#### Work request:
Copy every line of the records below that holds the word "Prompt".

#### Extracted entries:
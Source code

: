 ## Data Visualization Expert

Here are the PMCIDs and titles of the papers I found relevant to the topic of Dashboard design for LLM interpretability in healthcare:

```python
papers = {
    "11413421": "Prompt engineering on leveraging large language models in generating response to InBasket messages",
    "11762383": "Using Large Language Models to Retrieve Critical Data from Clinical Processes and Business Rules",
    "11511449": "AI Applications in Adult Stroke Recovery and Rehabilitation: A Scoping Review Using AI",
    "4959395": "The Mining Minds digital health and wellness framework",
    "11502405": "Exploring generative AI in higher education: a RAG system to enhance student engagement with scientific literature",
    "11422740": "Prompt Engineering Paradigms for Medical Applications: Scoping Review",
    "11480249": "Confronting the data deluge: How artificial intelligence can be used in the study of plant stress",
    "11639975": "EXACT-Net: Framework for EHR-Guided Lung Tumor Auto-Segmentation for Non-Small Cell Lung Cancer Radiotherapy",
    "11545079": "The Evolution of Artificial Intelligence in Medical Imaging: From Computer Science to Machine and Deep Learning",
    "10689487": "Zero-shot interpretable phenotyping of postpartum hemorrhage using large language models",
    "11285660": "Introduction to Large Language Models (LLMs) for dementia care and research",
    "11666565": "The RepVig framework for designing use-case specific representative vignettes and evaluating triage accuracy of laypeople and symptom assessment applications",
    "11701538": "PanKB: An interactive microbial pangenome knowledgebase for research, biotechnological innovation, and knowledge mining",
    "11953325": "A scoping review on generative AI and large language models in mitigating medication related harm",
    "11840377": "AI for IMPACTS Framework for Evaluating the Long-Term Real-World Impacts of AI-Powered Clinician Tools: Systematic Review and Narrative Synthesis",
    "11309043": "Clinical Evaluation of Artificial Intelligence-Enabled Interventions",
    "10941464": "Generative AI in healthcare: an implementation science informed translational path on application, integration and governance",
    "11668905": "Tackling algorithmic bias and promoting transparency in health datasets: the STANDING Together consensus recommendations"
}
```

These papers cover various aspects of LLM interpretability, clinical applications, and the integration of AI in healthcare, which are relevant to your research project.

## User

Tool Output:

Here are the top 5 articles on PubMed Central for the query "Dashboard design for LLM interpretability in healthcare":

#### Solved problem:
    "11413421": "Prompt engineering on leveraging large language models in generating response to InBasket messages",
    "11422740": "Prompt Engineering Paradigms for Medical Applications: Scoping Review",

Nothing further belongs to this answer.